━━━ RECORDS FOR THE EXERCISE

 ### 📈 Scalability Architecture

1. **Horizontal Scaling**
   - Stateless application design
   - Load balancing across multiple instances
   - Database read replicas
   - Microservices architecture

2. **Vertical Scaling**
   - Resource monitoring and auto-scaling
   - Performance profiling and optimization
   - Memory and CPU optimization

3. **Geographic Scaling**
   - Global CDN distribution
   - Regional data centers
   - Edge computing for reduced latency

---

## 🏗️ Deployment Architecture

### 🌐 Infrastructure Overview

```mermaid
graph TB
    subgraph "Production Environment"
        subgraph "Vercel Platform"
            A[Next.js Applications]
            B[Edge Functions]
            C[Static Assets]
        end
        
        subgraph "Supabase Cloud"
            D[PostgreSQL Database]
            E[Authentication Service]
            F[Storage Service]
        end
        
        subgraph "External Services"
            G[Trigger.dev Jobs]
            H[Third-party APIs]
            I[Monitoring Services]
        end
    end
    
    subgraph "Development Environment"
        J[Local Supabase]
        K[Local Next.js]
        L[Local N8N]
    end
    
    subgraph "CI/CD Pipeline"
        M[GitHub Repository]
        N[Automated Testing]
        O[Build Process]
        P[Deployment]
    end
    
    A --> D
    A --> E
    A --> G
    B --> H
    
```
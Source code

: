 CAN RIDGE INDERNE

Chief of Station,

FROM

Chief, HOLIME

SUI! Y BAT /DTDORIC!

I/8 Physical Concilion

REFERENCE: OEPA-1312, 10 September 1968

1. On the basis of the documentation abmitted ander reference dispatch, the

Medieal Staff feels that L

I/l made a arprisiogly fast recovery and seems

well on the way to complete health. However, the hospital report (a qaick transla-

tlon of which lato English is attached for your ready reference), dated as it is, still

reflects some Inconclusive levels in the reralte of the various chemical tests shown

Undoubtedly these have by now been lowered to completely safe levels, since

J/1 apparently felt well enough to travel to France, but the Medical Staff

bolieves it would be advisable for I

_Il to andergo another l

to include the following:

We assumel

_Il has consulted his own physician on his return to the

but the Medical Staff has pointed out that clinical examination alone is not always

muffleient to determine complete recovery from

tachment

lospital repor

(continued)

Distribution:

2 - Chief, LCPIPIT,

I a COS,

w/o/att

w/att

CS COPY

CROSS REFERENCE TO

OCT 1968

━━━━━━
━━━ RECORDS FOR THE EXERCISE

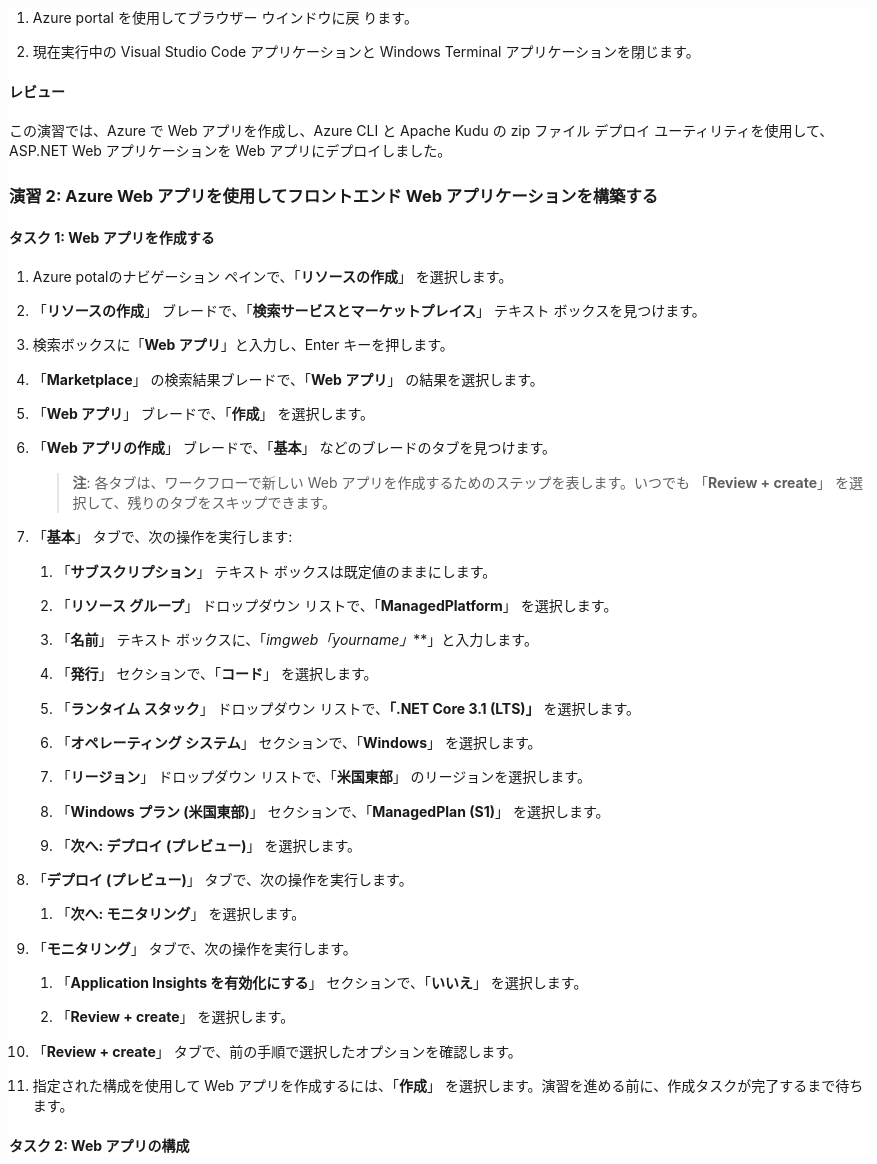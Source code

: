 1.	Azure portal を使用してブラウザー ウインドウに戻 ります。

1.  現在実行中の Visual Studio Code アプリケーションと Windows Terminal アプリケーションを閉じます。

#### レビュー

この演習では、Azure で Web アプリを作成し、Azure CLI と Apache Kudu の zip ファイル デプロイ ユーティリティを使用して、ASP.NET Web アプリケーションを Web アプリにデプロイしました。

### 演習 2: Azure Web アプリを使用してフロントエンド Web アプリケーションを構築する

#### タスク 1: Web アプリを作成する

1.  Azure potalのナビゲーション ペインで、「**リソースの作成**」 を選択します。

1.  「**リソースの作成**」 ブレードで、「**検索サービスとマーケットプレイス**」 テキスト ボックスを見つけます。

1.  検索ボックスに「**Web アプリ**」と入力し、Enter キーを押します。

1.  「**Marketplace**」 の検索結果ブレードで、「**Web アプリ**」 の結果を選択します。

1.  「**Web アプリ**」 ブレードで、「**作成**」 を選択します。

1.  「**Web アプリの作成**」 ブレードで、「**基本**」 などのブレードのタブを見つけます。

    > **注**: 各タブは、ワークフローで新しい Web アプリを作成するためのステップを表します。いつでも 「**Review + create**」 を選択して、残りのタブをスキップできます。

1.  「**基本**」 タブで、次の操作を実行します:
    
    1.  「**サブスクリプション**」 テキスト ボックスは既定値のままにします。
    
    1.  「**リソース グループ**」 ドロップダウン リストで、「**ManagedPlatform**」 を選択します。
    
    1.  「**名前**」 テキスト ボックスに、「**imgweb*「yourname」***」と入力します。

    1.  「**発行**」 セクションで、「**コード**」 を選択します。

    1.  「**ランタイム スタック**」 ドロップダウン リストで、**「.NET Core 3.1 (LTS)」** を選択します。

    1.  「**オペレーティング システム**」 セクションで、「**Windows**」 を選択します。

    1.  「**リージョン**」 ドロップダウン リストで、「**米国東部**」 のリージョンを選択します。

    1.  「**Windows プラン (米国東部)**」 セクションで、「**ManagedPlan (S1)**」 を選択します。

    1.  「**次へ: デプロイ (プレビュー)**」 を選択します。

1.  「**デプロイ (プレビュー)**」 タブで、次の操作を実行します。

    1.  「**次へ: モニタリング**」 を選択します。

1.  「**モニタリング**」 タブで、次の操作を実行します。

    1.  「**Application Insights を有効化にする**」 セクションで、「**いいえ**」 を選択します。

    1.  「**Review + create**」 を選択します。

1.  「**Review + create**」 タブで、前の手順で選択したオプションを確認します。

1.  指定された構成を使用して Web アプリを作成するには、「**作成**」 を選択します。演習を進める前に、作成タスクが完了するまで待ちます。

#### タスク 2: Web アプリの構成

━━━━━━

- [EXERCISE PROMPT]
What lines in the data include the string "デプロイ"? Copy each one.

- [TASK RESPONSE]
この演習では、Azure で Web アプリを作成し、Azure CLI と Apache Kudu の zip ファイル デプロイ ユーティリティを使用して、ASP.NET Web アプリケーションを Web アプリにデプロイしました。
    1.  「**次へ: デプロイ (プレビュー)**」 を選択します。
1.  「**デプロイ (プレビュー)**」 タブで、次の操作を実行します。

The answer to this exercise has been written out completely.